Attackers exploit this by never triggering the safety filter at any single step. Each message is innocent. The trajectory is not.

The Open-Weight Problem

These are all open-weight models. The weights are public. Anyone can download them, host them, modify them.

This matters because open-weight deployment means no one is monitoring for attack patterns. No one is updating guardrails in real-time. No one is logging which conversations led to harmful outputs.

When OpenAI or Anthropic’s models get jailbroken, they can patch the vulnerability. When an open-weight model running on someone’s local GPU gets jailbroken, nobody knows. The model just keeps generating whatever the attacker wanted.

Cisco’s research tested unmodified, off-the-shelf models. In practice, many open-weight deployments strip out safety training entirely - it’s easy to do and improves performance on benchmarks. Against those deployments, multi-turn attacks aren’t necessary. Single-turn works fine.

What This Means

The open-source AI community celebrates accessibility. Anyone can run these models. Anyone can build on them. Anyone can deploy them for any purpose.

The Cisco research shows the other side: anyone can break them. Consistently. With publicly documented techniques. In extended conversations that look like normal usage until they suddenly don’t.

The 93% success rate isn’t against toy models. It’s against Llama 3.3-70B - the largest model Meta has open-sourced. Against Mistral Large-2 - one of the most capable open European models. Against DeepSeek v3.1 - China’s frontier open-weight release.

These are the models people actually deploy. They’re in production applications right now. And they can be talked into doing almost anything if you’re patient enough to keep the conversation going.

The Uncomfortable Conclusion

Safety in AI has been framed as a development problem. Build better guardrails. Train on more safety data. Add constitutional AI. Make the model refuse harder.

Cisco’s research suggests it might be a conversational problem. Safety systems that evaluate individual messages can’t defend against attacks that distribute harm across conversations. The attacker just needs to keep talking until the safety window slides past the original refusal.

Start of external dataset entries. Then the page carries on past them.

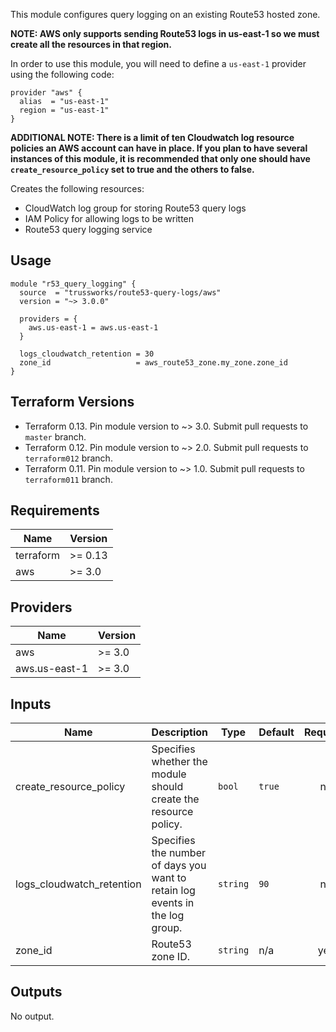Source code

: This module configures query logging on an existing Route53 hosted zone.

**NOTE: AWS only supports sending Route53 logs in us-east-1 so we must create all the resources in that region.**

In order to use this module, you will need to define a `us-east-1` provider using the following code:

```hcl
provider "aws" {
  alias  = "us-east-1"
  region = "us-east-1"
}
```

**ADDITIONAL NOTE: There is a limit of ten Cloudwatch log resource policies an AWS account can have in place. If you plan to have several instances of this module, it is recommended that only one should have `create_resource_policy` set to true and the others to false.**

Creates the following resources:

- CloudWatch log group for storing Route53 query logs
- IAM Policy for allowing logs to be written
- Route53 query logging service

## Usage

```hcl
module "r53_query_logging" {
  source  = "trussworks/route53-query-logs/aws"
  version = "~> 3.0.0"

  providers = {
    aws.us-east-1 = aws.us-east-1
  }

  logs_cloudwatch_retention = 30
  zone_id                   = aws_route53_zone.my_zone.zone_id
}
```

## Terraform Versions

- Terraform 0.13. Pin module version to ~> 3.0. Submit pull requests to `master` branch.
- Terraform 0.12. Pin module version to ~> 2.0. Submit pull requests to `terraform012` branch.
- Terraform 0.11. Pin module version to ~> 1.0. Submit pull requests to `terraform011` branch.

<!-- BEGINNING OF PRE-COMMIT-TERRAFORM DOCS HOOK -->
## Requirements

| Name | Version |
|------|---------|
| terraform | >= 0.13 |
| aws | >= 3.0 |

## Providers

| Name | Version |
|------|---------|
| aws | >= 3.0 |
| aws.us-east-1 | >= 3.0 |

## Inputs

| Name | Description | Type | Default | Required |
|------|-------------|------|---------|:--------:|
| create\_resource\_policy | Specifies whether the module should create the resource policy. | `bool` | `true` | no |
| logs\_cloudwatch\_retention | Specifies the number of days you want to retain log events in the log group. | `string` | `90` | no |
| zone\_id | Route53 zone ID. | `string` | n/a | yes |

## Outputs

No output.

<!-- END OF PRE-COMMIT-TERRAFORM DOCS HOOK -->
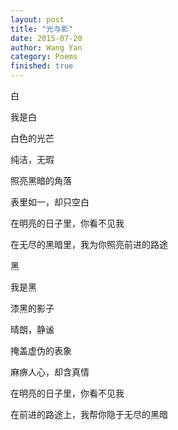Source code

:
 ```yaml
---
layout: post
title: "光与影"
date: 2015-07-20
author: Wang Yan
category: Poems
finished: true
---
```


白

我是白

白色的光芒

纯洁，无瑕

照亮黑暗的角落

表里如一，却只空白

在明亮的日子里，你看不见我

在无尽的黑暗里，我为你照亮前进的路途

黑

我是黑

漆黑的影子

晴朗，静谧

掩盖虚伪的表象

麻痹人心，却含真情

在明亮的日子里，你看不见我

在前进的路途上，我帮你隐于无尽的黑暗
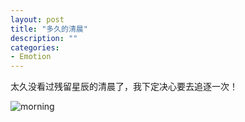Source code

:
 ```yaml
---
layout: post
title: "多久的清晨"
description: ""
categories: 
- Emotion
---
```


太久没看过残留星辰的清晨了，我下定决心要去追逐一次！

![morning](/blog/img/uploads/2013/07/morning.jpg)

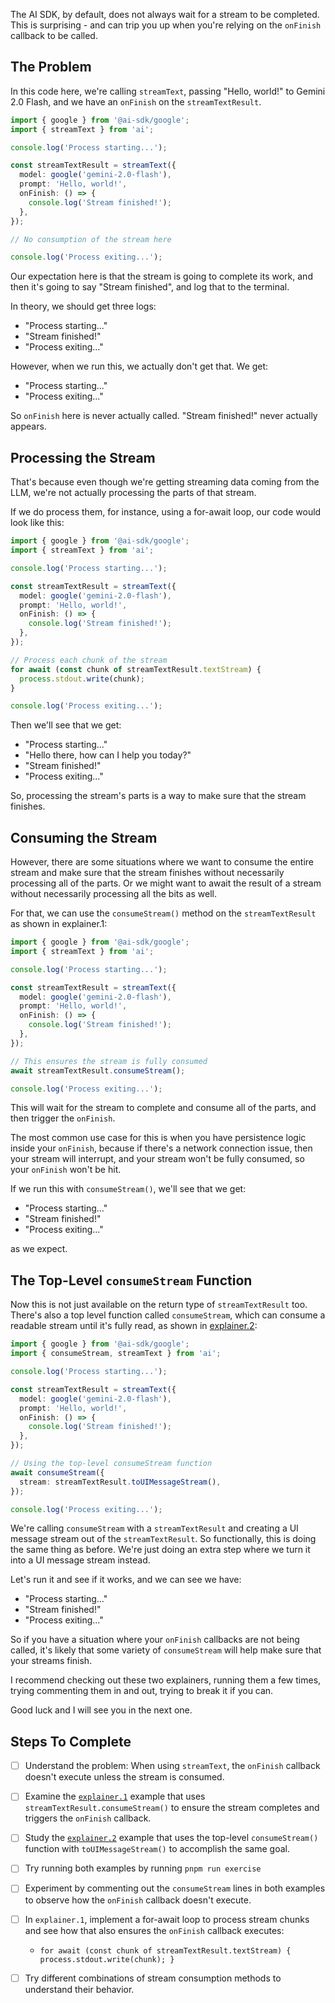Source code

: The AI SDK, by default, does not always wait for a stream to be completed. This is surprising - and can trip you up when you're relying on the `onFinish` callback to be called.

## The Problem

In this code here, we're calling `streamText`, passing "Hello, world!" to Gemini 2.0 Flash, and we have an `onFinish` on the `streamTextResult`.

```ts
import { google } from '@ai-sdk/google';
import { streamText } from 'ai';

console.log('Process starting...');

const streamTextResult = streamText({
  model: google('gemini-2.0-flash'),
  prompt: 'Hello, world!',
  onFinish: () => {
    console.log('Stream finished!');
  },
});

// No consumption of the stream here

console.log('Process exiting...');
```

Our expectation here is that the stream is going to complete its work, and then it's going to say "Stream finished", and log that to the terminal.

In theory, we should get three logs:

- "Process starting..."
- "Stream finished!"
- "Process exiting..."

However, when we run this, we actually don't get that. We get:

- "Process starting..."
- "Process exiting..."

So `onFinish` here is never actually called. "Stream finished!" never actually appears.

## Processing the Stream

That's because even though we're getting streaming data coming from the LLM, we're not actually processing the parts of that stream.

If we do process them, for instance, using a for-await loop, our code would look like this:

```ts
import { google } from '@ai-sdk/google';
import { streamText } from 'ai';

console.log('Process starting...');

const streamTextResult = streamText({
  model: google('gemini-2.0-flash'),
  prompt: 'Hello, world!',
  onFinish: () => {
    console.log('Stream finished!');
  },
});

// Process each chunk of the stream
for await (const chunk of streamTextResult.textStream) {
  process.stdout.write(chunk);
}

console.log('Process exiting...');
```

Then we'll see that we get:

- "Process starting..."
- "Hello there, how can I help you today?"
- "Stream finished!"
- "Process exiting..."

So, processing the stream's parts is a way to make sure that the stream finishes.

## Consuming the Stream

However, there are some situations where we want to consume the entire stream and make sure that the stream finishes without necessarily processing all of the parts. Or we might want to await the result of a stream without necessarily processing all the bits as well.

For that, we can use the `consumeStream()` method on the `streamTextResult` as shown in explainer.1:

```ts
import { google } from '@ai-sdk/google';
import { streamText } from 'ai';

console.log('Process starting...');

const streamTextResult = streamText({
  model: google('gemini-2.0-flash'),
  prompt: 'Hello, world!',
  onFinish: () => {
    console.log('Stream finished!');
  },
});

// This ensures the stream is fully consumed
await streamTextResult.consumeStream();

console.log('Process exiting...');
```

This will wait for the stream to complete and consume all of the parts, and then trigger the `onFinish`.

The most common use case for this is when you have persistence logic inside your `onFinish`, because if there's a network connection issue, then your stream will interrupt, and your stream won't be fully consumed, so your `onFinish` won't be hit.

If we run this with `consumeStream()`, we'll see that we get:

- "Process starting..."
- "Stream finished!"
- "Process exiting..."

as we expect.

## The Top-Level `consumeStream` Function

Now this is not just available on the return type of `streamTextResult` too. There's also a top level function called `consumeStream`, which can consume a readable stream until it's fully read, as shown in [explainer.2](../explainer.2/main.ts):

```ts
import { google } from '@ai-sdk/google';
import { consumeStream, streamText } from 'ai';

console.log('Process starting...');

const streamTextResult = streamText({
  model: google('gemini-2.0-flash'),
  prompt: 'Hello, world!',
  onFinish: () => {
    console.log('Stream finished!');
  },
});

// Using the top-level consumeStream function
await consumeStream({
  stream: streamTextResult.toUIMessageStream(),
});

console.log('Process exiting...');
```

We're calling `consumeStream` with a `streamTextResult` and creating a UI message stream out of the `streamTextResult`. So functionally, this is doing the same thing as before. We're just doing an extra step where we turn it into a UI message stream instead.

Let's run it and see if it works, and we can see we have:

- "Process starting..."
- "Stream finished!"
- "Process exiting..."

So if you have a situation where your `onFinish` callbacks are not being called, it's likely that some variety of `consumeStream` will help make sure that your streams finish.

I recommend checking out these two explainers, running them a few times, trying commenting them in and out, trying to break it if you can.

Good luck and I will see you in the next one.

## Steps To Complete

- [ ] Understand the problem: When using `streamText`, the `onFinish` callback doesn't execute unless the stream is consumed.

- [ ] Examine the [`explainer.1`](./main.ts) example that uses `streamTextResult.consumeStream()` to ensure the stream completes and triggers the `onFinish` callback.

- [ ] Study the [`explainer.2`](../explainer.2/main.ts) example that uses the top-level `consumeStream()` function with `toUIMessageStream()` to accomplish the same goal.

- [ ] Try running both examples by running `pnpm run exercise`

- [ ] Experiment by commenting out the `consumeStream` lines in both examples to observe how the `onFinish` callback doesn't execute.

- [ ] In `explainer.1`, implement a for-await loop to process stream chunks and see how that also ensures the `onFinish` callback executes:
  - `for await (const chunk of streamTextResult.textStream) { process.stdout.write(chunk); }`

- [ ] Try different combinations of stream consumption methods to understand their behavior.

There are mitigations. Track conversation-level intent. Flag conversations that resemble known attack patterns. Implement hard blocks on certain topics regardless of context.

But those mitigations require infrastructure. Logging. Monitoring. Updating. They require someone to be watching.

Open-weight models, by design, have no one watching. That’s the point. That’s also the problem.

The thousand prompts keep coming. And the models keep dying.